Büyük yetkili !
Yerde bıçakla açılmış yaraları yala, böyle ıslah görülmemiş olsun
Ağaçları sakin renklere boya, adımıza bin özürler dile
Müfteriye keskin gözle bak, eblehi dille bağla hüsn ile tokatla
Serde kuş ile çizilmiş pilanlar var, zerde sur diye dikilmiş duvarlar
Parçala ve bir leş tir büyük yetkili ; böyle isyan edilmemiş olsun
(Yüzleri kanla boyalı suçlular neden ölülere korna çaldınız
Sonra kör kızlara sağır çocuklara ağladığınız alnınızda hangi
grup pıhtılanıp yayılıyor böcekleniyor; safları siktiniz)
Sonra sonra
Çimenlerin ve esintinin bilmediğin dizleri vardır tanrım
Süzgün bir kaçak gibi dingin bir bıçak gibi orda
Senin görgün yivlerine tırmanır yapışır kopar
Rahimde bir ürperti göbekte bir göktür
Ben'in izdüşümünden bir tümseğe bir çukura bakmak
Senden iki çukura iki de tümseğe teğetler geçmek, onlara gülmektir tanrım
Orda birkaç kaos gizli gömülmüş, gizle mühürlü
An bekler ki tek rezonans bek’le fışkırsın!
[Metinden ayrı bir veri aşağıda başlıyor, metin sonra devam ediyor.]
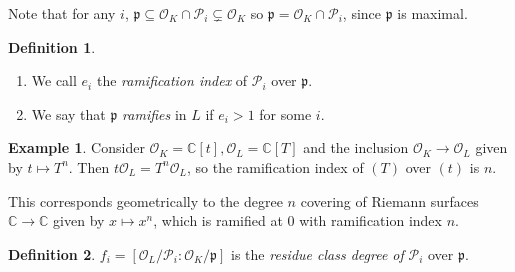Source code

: \documentclass[11pt]{article}
\theoremstyle{definition}
\newtheorem{definition}{Definition}[subsection]
\newtheorem*{example}{Example}
\theoremstyle{plain}
\theoremstyle{remark}
\newcommand{\CC}{\mathbb{C}}
\newcommand{\cO}{\mathcal{O}}
\newcommand{\cP}{\mathcal{P}}
\newcommand{\fp}{\mathfrak{p}}
\begin{document}
Note that for any $i$, $\fp \subseteq \cO_K \cap \cP_i \subsetneq \cO_K$ so $\fp = \cO_K \cap \cP_i$, since $\fp$ is maximal.

\begin{definition}\label{def:11_1}\phantom{}
    \begin{enumerate}
        \item We call $e_i$ the \emph{ramification index} of $\cP_i$ over $\fp$.
        \item We say that $\fp$ \emph{ramifies} in $L$ if $e_i > 1$ for some $i$.
    \end{enumerate}
\end{definition}

\begin{example}
    Consider $\cO_K = \CC[t], \cO_L = \CC[T]$ and the inclusion $\cO_K \to \cO_L$ given by $t \mapsto T^n$. Then $t \cO_L = T^n \cO_L$, so the ramification index of $(T)$ over $(t)$ is $n$.

    This corresponds geometrically to the degree $n$ covering of Riemann surfaces $\CC \to \CC$ given by $x \mapsto x^n$, which is ramified at $0$ with ramification index $n$.
\end{example}

\begin{definition}\label{def:11_2}
    $f_i = [\cO_L / \cP_i : \cO_K / \fp]$ is the \emph{residue class degree of} $\cP_i$ over $\fp$.
\end{definition}
\end{document}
Enlediğin kadar uzat sök tanrım
Bu silindirin alanı hep senden kopacak.
Süslerini işle ya da lisanını yeksan,
Ellerinle dürt, gemlerinle çek ; pek tavır almayacak..
Uyumsuzdan ışın derip yüzümüze saçmak
(E de bu hatana biz deriz ki simden mata göç)
Şurda üç beş sarhoş narla bölünmüş, gözle düğümlü
Dünden razı yumak olmuş bek’le hıçkırsın!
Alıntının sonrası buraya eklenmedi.